* [What you will do] All records below must be retyped exactly.
─── Entries shown
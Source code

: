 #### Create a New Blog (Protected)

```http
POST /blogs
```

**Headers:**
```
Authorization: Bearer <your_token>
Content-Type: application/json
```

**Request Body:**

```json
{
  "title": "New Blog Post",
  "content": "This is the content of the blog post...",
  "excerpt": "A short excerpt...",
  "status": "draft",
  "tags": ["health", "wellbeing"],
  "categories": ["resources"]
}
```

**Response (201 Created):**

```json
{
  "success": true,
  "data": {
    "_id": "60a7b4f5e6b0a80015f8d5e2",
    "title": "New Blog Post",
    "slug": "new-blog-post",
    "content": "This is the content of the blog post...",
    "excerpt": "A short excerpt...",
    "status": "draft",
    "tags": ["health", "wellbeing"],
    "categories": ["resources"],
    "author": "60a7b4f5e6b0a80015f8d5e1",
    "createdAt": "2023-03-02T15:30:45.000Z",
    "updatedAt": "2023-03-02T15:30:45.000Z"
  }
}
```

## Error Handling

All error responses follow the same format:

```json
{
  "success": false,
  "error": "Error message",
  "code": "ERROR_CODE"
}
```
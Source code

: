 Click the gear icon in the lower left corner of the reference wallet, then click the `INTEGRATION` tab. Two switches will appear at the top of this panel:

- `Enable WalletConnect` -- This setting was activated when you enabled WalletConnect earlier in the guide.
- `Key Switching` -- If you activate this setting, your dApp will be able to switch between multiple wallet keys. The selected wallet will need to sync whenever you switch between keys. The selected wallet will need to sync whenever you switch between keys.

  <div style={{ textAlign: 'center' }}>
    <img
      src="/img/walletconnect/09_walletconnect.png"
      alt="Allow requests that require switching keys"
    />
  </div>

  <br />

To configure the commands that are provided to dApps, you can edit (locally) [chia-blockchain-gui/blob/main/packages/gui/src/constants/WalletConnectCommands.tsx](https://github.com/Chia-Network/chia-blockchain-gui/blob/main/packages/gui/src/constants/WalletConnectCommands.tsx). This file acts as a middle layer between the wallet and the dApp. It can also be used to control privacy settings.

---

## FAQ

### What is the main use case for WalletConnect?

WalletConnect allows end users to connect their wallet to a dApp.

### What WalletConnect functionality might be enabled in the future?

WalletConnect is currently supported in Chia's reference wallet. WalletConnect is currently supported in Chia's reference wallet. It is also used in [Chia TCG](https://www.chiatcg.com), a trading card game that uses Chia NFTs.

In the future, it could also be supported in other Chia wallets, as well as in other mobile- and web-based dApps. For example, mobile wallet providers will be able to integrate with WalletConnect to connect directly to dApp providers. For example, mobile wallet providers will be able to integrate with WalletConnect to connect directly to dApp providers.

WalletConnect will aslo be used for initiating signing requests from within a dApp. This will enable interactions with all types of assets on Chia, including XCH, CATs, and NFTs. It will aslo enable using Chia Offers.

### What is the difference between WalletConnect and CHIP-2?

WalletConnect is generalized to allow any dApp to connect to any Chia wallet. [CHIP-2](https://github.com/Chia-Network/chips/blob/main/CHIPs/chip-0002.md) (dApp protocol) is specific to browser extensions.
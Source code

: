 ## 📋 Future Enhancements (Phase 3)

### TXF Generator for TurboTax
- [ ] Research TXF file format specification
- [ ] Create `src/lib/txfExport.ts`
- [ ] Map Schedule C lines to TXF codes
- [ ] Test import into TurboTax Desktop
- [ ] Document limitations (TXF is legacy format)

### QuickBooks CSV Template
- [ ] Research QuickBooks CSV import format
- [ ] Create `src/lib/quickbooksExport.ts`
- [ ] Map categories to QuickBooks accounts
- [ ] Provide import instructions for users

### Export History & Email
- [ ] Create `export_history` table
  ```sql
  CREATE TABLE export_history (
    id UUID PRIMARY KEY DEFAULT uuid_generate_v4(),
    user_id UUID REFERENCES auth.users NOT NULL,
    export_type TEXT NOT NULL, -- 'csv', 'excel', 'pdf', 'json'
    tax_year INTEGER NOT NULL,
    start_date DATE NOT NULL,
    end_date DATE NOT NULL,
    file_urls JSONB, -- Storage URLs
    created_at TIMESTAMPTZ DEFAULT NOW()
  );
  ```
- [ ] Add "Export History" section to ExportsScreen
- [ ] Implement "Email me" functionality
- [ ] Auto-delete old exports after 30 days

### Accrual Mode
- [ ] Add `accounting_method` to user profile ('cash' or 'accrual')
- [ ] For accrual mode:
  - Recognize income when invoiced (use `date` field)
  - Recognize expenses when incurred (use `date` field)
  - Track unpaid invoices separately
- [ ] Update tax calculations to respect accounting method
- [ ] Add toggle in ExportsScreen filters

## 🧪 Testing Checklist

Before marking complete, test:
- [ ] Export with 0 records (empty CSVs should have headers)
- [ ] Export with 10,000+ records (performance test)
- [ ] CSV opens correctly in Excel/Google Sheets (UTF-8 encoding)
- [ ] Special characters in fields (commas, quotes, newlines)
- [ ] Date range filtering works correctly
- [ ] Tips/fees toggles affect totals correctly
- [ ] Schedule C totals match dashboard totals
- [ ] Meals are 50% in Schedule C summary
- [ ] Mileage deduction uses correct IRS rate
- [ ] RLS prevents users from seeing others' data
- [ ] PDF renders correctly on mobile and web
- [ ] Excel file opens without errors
──────
* [Response]
Source code

: #### Create a New Blog (Protected)

```http
POST /blogs
```

**Headers:**
```
Authorization: Bearer <your_token>
Content-Type: application/json
```

**Request Body:**

```json
{
  "title": "New Blog Post",
  "content": "This is the content of the blog post...",
  "excerpt": "A short excerpt...",
  "status": "draft",
  "tags": ["health", "wellbeing"],
  "categories": ["resources"]
}
```

**Response (201 Created):**

```json
{
  "success": true,
  "data": {
    "_id": "60a7b4f5e6b0a80015f8d5e2",
    "title": "New Blog Post",
    "slug": "new-blog-post",
    "content": "This is the content of the blog post...",
    "excerpt": "A short excerpt...",
    "status": "draft",
    "tags": ["health", "wellbeing"],
    "categories": ["resources"],
    "author": "60a7b4f5e6b0a80015f8d5e1",
    "createdAt": "2023-03-02T15:30:45.000Z",
    "updatedAt": "2023-03-02T15:30:45.000Z"
  }
}
```

## Error Handling

All error responses follow the same format:

```json
{
  "success": false,
  "error": "Error message",
  "code": "ERROR_CODE"
}
```
Source code

: Click the gear icon in the lower left corner of the reference wallet, then click the `INTEGRATION` tab. Two switches will appear at the top of this panel:

- `Enable WalletConnect` -- This setting was activated when you enabled WalletConnect earlier in the guide.
- `Key Switching` -- If you activate this setting, your dApp will be able to switch between multiple wallet keys. The selected wallet will need to sync whenever you switch between keys. The selected wallet will need to sync whenever you switch between keys.

  <div style={{ textAlign: 'center' }}>
    <img
      src="/img/walletconnect/09_walletconnect.png"
      alt="Allow requests that require switching keys"
    />
  </div>

  <br />

To configure the commands that are provided to dApps, you can edit (locally) [chia-blockchain-gui/blob/main/packages/gui/src/constants/WalletConnectCommands.tsx](https://github.com/Chia-Network/chia-blockchain-gui/blob/main/packages/gui/src/constants/WalletConnectCommands.tsx). This file acts as a middle layer between the wallet and the dApp. It can also be used to control privacy settings.

---

## FAQ

### What is the main use case for WalletConnect?

WalletConnect allows end users to connect their wallet to a dApp.

### What WalletConnect functionality might be enabled in the future?

WalletConnect is currently supported in Chia's reference wallet. WalletConnect is currently supported in Chia's reference wallet. It is also used in [Chia TCG](https://www.chiatcg.com), a trading card game that uses Chia NFTs.

In the future, it could also be supported in other Chia wallets, as well as in other mobile- and web-based dApps. For example, mobile wallet providers will be able to integrate with WalletConnect to connect directly to dApp providers. For example, mobile wallet providers will be able to integrate with WalletConnect to connect directly to dApp providers.

WalletConnect will aslo be used for initiating signing requests from within a dApp. This will enable interactions with all types of assets on Chia, including XCH, CATs, and NFTs. It will aslo enable using Chia Offers.

### What is the difference between WalletConnect and CHIP-2?

WalletConnect is generalized to allow any dApp to connect to any Chia wallet. [CHIP-2](https://github.com/Chia-Network/chips/blob/main/CHIPs/chip-0002.md) (dApp protocol) is specific to browser extensions.
Source code

: ## 📋 Future Enhancements (Phase 3)

### TXF Generator for TurboTax
- [ ] Research TXF file format specification
- [ ] Create `src/lib/txfExport.ts`
- [ ] Map Schedule C lines to TXF codes
- [ ] Test import into TurboTax Desktop
- [ ] Document limitations (TXF is legacy format)

### QuickBooks CSV Template
- [ ] Research QuickBooks CSV import format
- [ ] Create `src/lib/quickbooksExport.ts`
- [ ] Map categories to QuickBooks accounts
- [ ] Provide import instructions for users

### Export History & Email
- [ ] Create `export_history` table
  ```sql
  CREATE TABLE export_history (
    id UUID PRIMARY KEY DEFAULT uuid_generate_v4(),
    user_id UUID REFERENCES auth.users NOT NULL,
    export_type TEXT NOT NULL, -- 'csv', 'excel', 'pdf', 'json'
    tax_year INTEGER NOT NULL,
    start_date DATE NOT NULL,
    end_date DATE NOT NULL,
    file_urls JSONB, -- Storage URLs
    created_at TIMESTAMPTZ DEFAULT NOW()
  );
  ```
- [ ] Add "Export History" section to ExportsScreen
- [ ] Implement "Email me" functionality
- [ ] Auto-delete old exports after 30 days

### Accrual Mode
- [ ] Add `accounting_method` to user profile ('cash' or 'accrual')
- [ ] For accrual mode:
  - Recognize income when invoiced (use `date` field)
  - Recognize expenses when incurred (use `date` field)
  - Track unpaid invoices separately
- [ ] Update tax calculations to respect accounting method
- [ ] Add toggle in ExportsScreen filters

## 🧪 Testing Checklist

Before marking complete, test:
- [ ] Export with 0 records (empty CSVs should have headers)
- [ ] Export with 10,000+ records (performance test)
- [ ] CSV opens correctly in Excel/Google Sheets (UTF-8 encoding)
- [ ] Special characters in fields (commas, quotes, newlines)
- [ ] Date range filtering works correctly
- [ ] Tips/fees toggles affect totals correctly
- [ ] Schedule C totals match dashboard totals
- [ ] Meals are 50% in Schedule C summary
- [ ] Mileage deduction uses correct IRS rate
- [ ] RLS prevents users from seeing others' data
- [ ] PDF renders correctly on mobile and web
- [ ] Excel file opens without errors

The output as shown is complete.